Although digital information can be viewed regarding size – a daily email is typically 75-100 kilobytes (Kb) in size – it’s important to note that data also has dimensions. These dimensions are based on the numbers of variables in a piece of data. So, a typical email can be viewed as a high-dimensional vector where there is one coordinate for each word in the dictionary. The value in that coordinate is the number of times that word is used in the email. That daily 75 Kb email with 1000 words? It would result in a vector in the millions.
This is the geometric view on data. Although it’s quite useful in applications like learning spam classifiers, the problem lies in some dimensions: the more dimensions, the longer it takes for an algorithm to run, and the more memory that algorithm uses.

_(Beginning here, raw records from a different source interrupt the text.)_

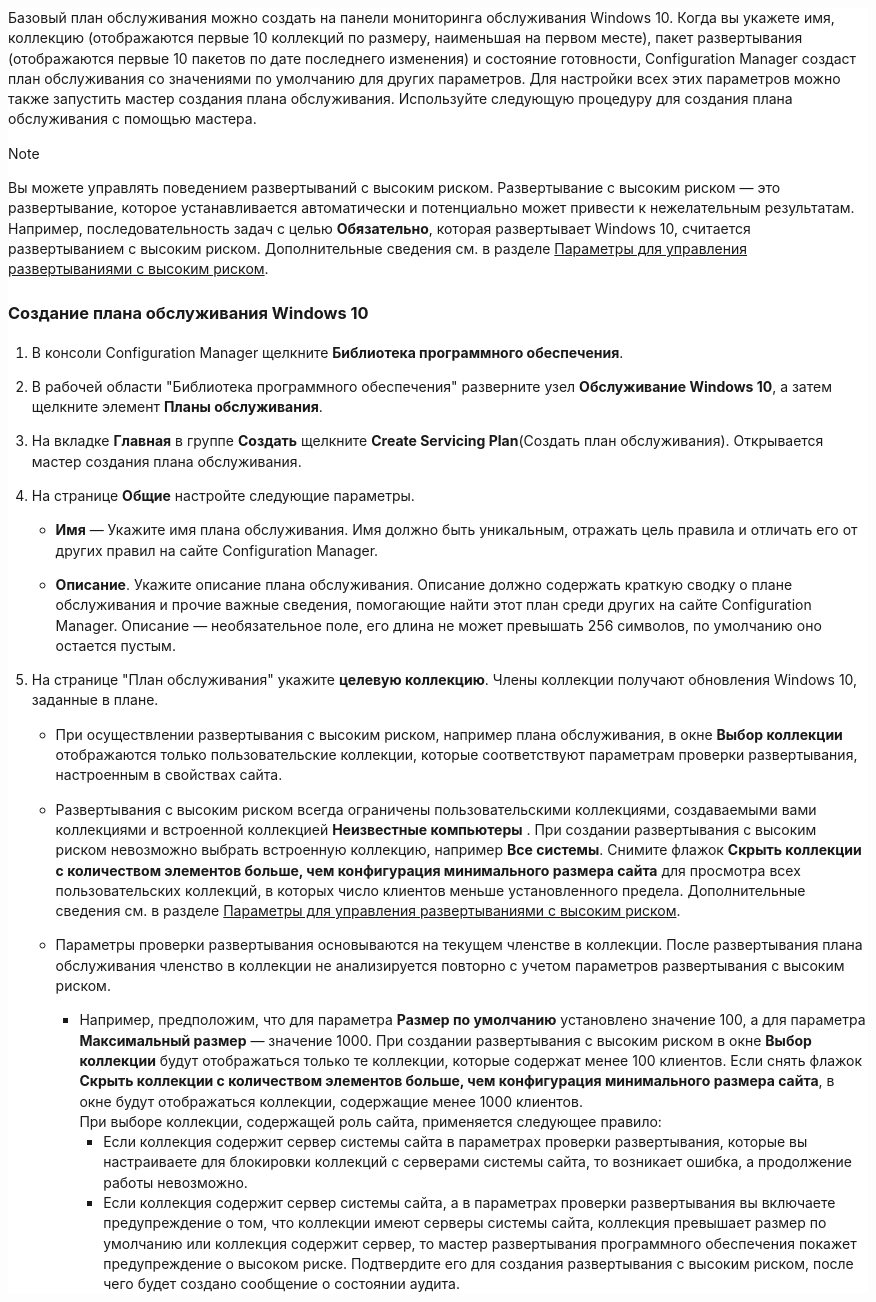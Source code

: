 Базовый план обслуживания можно создать на панели мониторинга обслуживания Windows 10. Когда вы укажете имя, коллекцию (отображаются первые 10 коллекций по размеру, наименьшая на первом месте), пакет развертывания (отображаются первые 10 пакетов по дате последнего изменения) и состояние готовности, Configuration Manager создаст план обслуживания со значениями по умолчанию для других параметров. Для настройки всех этих параметров можно также запустить мастер создания плана обслуживания. Используйте следующую процедуру для создания плана обслуживания с помощью мастера.  

> [!NOTE]  
> Вы можете управлять поведением развертываний с высоким риском. Развертывание с высоким риском — это развертывание, которое устанавливается автоматически и потенциально может привести к нежелательным результатам. Например, последовательность задач с целью **Обязательно**, которая развертывает Windows 10, считается развертыванием с высоким риском. Дополнительные сведения см. в разделе [Параметры для управления развертываниями с высоким риском](../../core/servers/manage/settings-to-manage-high-risk-deployments.md).

### <a name="to-create-a-windows-10-servicing-plan"></a>Создание плана обслуживания Windows 10

1. В консоли Configuration Manager щелкните **Библиотека программного обеспечения**.

1. В рабочей области "Библиотека программного обеспечения" разверните узел **Обслуживание Windows 10**, а затем щелкните элемент **Планы обслуживания**.

1. На вкладке **Главная** в группе **Создать** щелкните **Create Servicing Plan**(Создать план обслуживания). Открывается мастер создания плана обслуживания.

1. На странице **Общие** настройте следующие параметры.

    - **Имя** — Укажите имя плана обслуживания. Имя должно быть уникальным, отражать цель правила и отличать его от других правил на сайте Configuration Manager.

    - **Описание**. Укажите описание плана обслуживания. Описание должно содержать краткую сводку о плане обслуживания и прочие важные сведения, помогающие найти этот план среди других на сайте Configuration Manager. Описание — необязательное поле, его длина не может превышать 256 символов, по умолчанию оно остается пустым.

1. На странице "План обслуживания" укажите **целевую коллекцию**. Члены коллекции получают обновления Windows 10, заданные в плане.

    - При осуществлении развертывания с высоким риском, например плана обслуживания, в окне **Выбор коллекции** отображаются только пользовательские коллекции, которые соответствуют параметрам проверки развертывания, настроенным в свойствах сайта.

    - Развертывания с высоким риском всегда ограничены пользовательскими коллекциями, создаваемыми вами коллекциями и встроенной коллекцией **Неизвестные компьютеры** . При создании развертывания с высоким риском невозможно выбрать встроенную коллекцию, например **Все системы**. Снимите флажок **Скрыть коллекции с количеством элементов больше, чем конфигурация минимального размера сайта** для просмотра всех пользовательских коллекций, в которых число клиентов меньше установленного предела. Дополнительные сведения см. в разделе [Параметры для управления развертываниями с высоким риском](../../core/servers/manage/settings-to-manage-high-risk-deployments.md).

    - Параметры проверки развертывания основываются на текущем членстве в коллекции. После развертывания плана обслуживания членство в коллекции не анализируется повторно с учетом параметров развертывания с высоким риском.

      - Например, предположим, что для параметра **Размер по умолчанию** установлено значение 100, а для параметра **Максимальный размер** — значение 1000. При создании развертывания с высоким риском в окне **Выбор коллекции** будут отображаться только те коллекции, которые содержат менее 100 клиентов. Если снять флажок **Скрыть коллекции с количеством элементов больше, чем конфигурация минимального размера сайта**, в окне будут отображаться коллекции, содержащие менее 1000 клиентов.  
      При выборе коллекции, содержащей роль сайта, применяется следующее правило:
        - Если коллекция содержит сервер системы сайта в параметрах проверки развертывания, которые вы настраиваете для блокировки коллекций с серверами системы сайта, то возникает ошибка, а продолжение работы невозможно.
        - Если коллекция содержит сервер системы сайта, а в параметрах проверки развертывания вы включаете предупреждение о том, что коллекции имеют серверы системы сайта, коллекция превышает размер по умолчанию или коллекция содержит сервер, то мастер развертывания программного обеспечения покажет предупреждение о высоком риске. Подтвердите его для создания развертывания с высоким риском, после чего будет создано сообщение о состоянии аудита.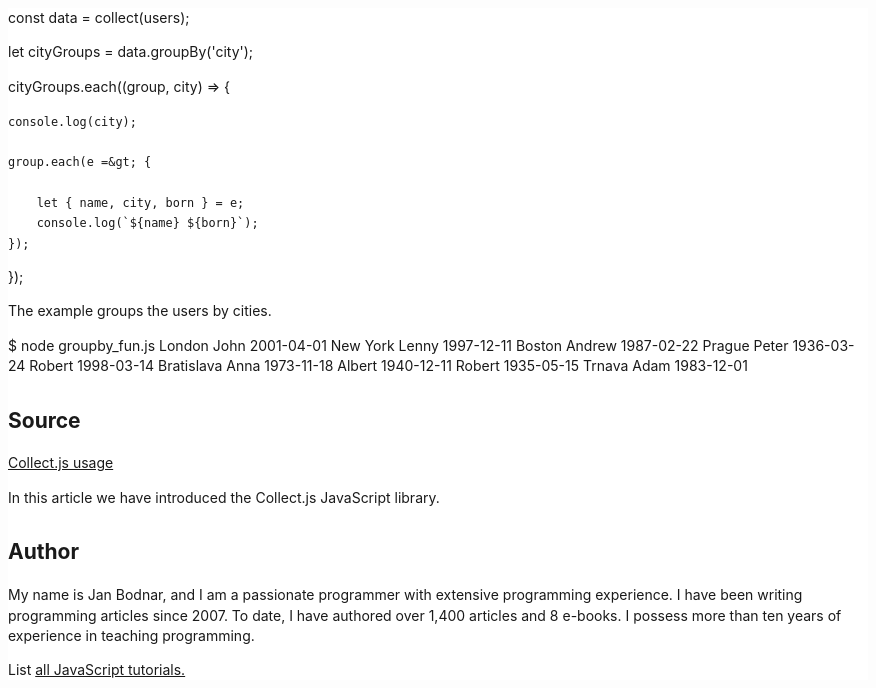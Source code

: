 const data = collect(users);

let cityGroups = data.groupBy('city');

cityGroups.each((group, city) =&gt; {

    console.log(city);

    group.each(e =&gt; {

        let { name, city, born } = e;
        console.log(`${name} ${born}`);
    });
});

The example groups the users by cities.

$ node groupby_fun.js
London
John 2001-04-01
New York
Lenny 1997-12-11
Boston
Andrew 1987-02-22
Prague
Peter 1936-03-24
Robert 1998-03-14
Bratislava
Anna 1973-11-18
Albert 1940-12-11
Robert 1935-05-15
Trnava
Adam 1983-12-01

## Source

[Collect.js usage](https://collect.js.org/usage.html)

In this article we have introduced the Collect.js JavaScript library.

## Author

My name is Jan Bodnar, and I am a passionate programmer with extensive
programming experience. I have been writing programming articles since 2007.
To date, I have authored over 1,400 articles and 8 e-books. I possess more
than ten years of experience in teaching programming.

List [all JavaScript tutorials.](/all/#js)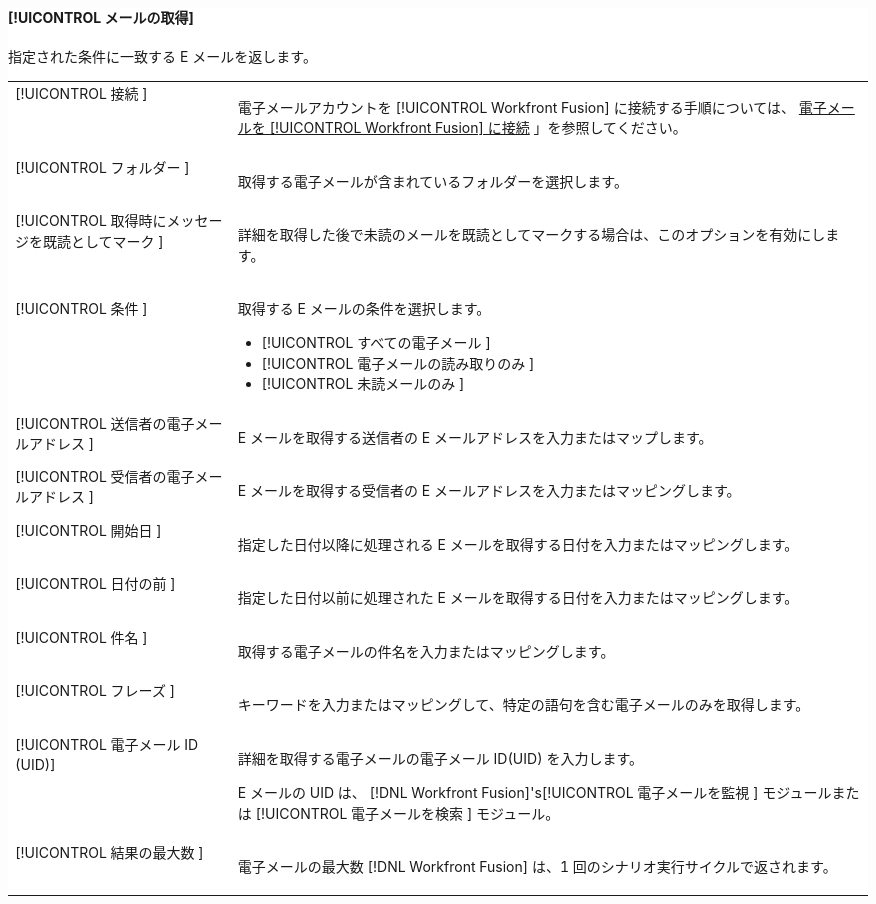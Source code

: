 #### [!UICONTROL メールの取得]

指定された条件に一致する E メールを返します。

<table style="table-layout:auto"> 
 <col> 
 <col> 
 <tbody> 
  <tr> 
   <td role="rowheader">[!UICONTROL 接続 ] </td> 
   <td> <p>電子メールアカウントを [!UICONTROL Workfront Fusion] に接続する手順については、 <a href="#connect-your-email-to-workfront-fusion" class="MCXref xref">電子メールを [!UICONTROL Workfront Fusion] に接続</a> 」を参照してください。</p> </td>
  </tr> 
  <tr> 
   <td role="rowheader">[!UICONTROL フォルダー ] </td> 
   <td> <p>取得する電子メールが含まれているフォルダーを選択します。</p> </td> 
  </tr> 
  <tr> 
   <td role="rowheader">[!UICONTROL 取得時にメッセージを既読としてマーク ] </td> 
   <td> <p>詳細を取得した後で未読のメールを既読としてマークする場合は、このオプションを有効にします。</p> </td> 
  </tr> 
  <tr> 
   <td role="rowheader"> <p>[!UICONTROL 条件 ]</p> </td> 
   <td> <p>取得する E メールの条件を選択します。</p> 
    <ul> 
     <li>[!UICONTROL すべての電子メール ]</li> 
     <li>[!UICONTROL 電子メールの読み取りのみ ]</li> 
     <li>[!UICONTROL 未読メールのみ ]</li> 
    </ul> </td> 
  </tr> 
  <tr> 
   <td role="rowheader">[!UICONTROL 送信者の電子メールアドレス ] </td> 
   <td> <p>E メールを取得する送信者の E メールアドレスを入力またはマップします。</p> </td> 
  </tr> 
  <tr data-mc-conditions=""> 
   <td role="rowheader">[!UICONTROL 受信者の電子メールアドレス ]</td> 
   <td> <p> E メールを取得する受信者の E メールアドレスを入力またはマッピングします。</p> </td> 
  </tr> 
  <tr> 
   <td role="rowheader">[!UICONTROL 開始日 ] </td> 
   <td> <p>指定した日付以降に処理される E メールを取得する日付を入力またはマッピングします。</p> </td> 
  </tr> 
  <tr> 
   <td role="rowheader">[!UICONTROL 日付の前 ]</td> 
   <td> <p> 指定した日付以前に処理された E メールを取得する日付を入力またはマッピングします。</p> </td> 
  </tr> 
  <tr> 
   <td role="rowheader">[!UICONTROL 件名 ] </td> 
   <td> <p>取得する電子メールの件名を入力またはマッピングします。</p> </td> 
  </tr> 
  <tr> 
   <td role="rowheader">[!UICONTROL フレーズ ] </td> 
   <td> <p>キーワードを入力またはマッピングして、特定の語句を含む電子メールのみを取得します。</p> </td> 
  </tr> 
  <tr> 
   <td role="rowheader">[!UICONTROL 電子メール ID (UID)]</td> 
   <td> <p> 詳細を取得する電子メールの電子メール ID(UID) を入力します。</p> <p>E メールの UID は、 [!DNL Workfront Fusion]'s[!UICONTROL 電子メールを監視 ] モジュールまたは [!UICONTROL 電子メールを検索 ] モジュール。</p> </td> 
  </tr> 
  <tr> 
   <td role="rowheader">[!UICONTROL 結果の最大数 ]</td> 
   <td> <p> 電子メールの最大数 [!DNL Workfront Fusion] は、1 回のシナリオ実行サイクルで返されます。</p> </td> 
  </tr>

To help speed up the algorithmic processing of data, researchers used a theorem proved in the 1980s by mathematicians William B. Johnson and Joram Lindenstrauss – JL lemma. Using this theorem, computer scientists reduced the dimensionality of data and helped speed up all types of algorithms across many different fields.
But as data has grown larger and larger and more complex, many have asked the JL lemma is the best approach?
Now, computer scientists Jelani Nelson and co-author Kasper Green Larsen have proven that the 30-year-old theorem is still the best way to reduce the dimensionality of data and speed up the algorithms.
“We have proven that there are ‘hard’ data sets for which dimensionality reduction beyond what’s provided by the JL lemma is impossible,” said the authors.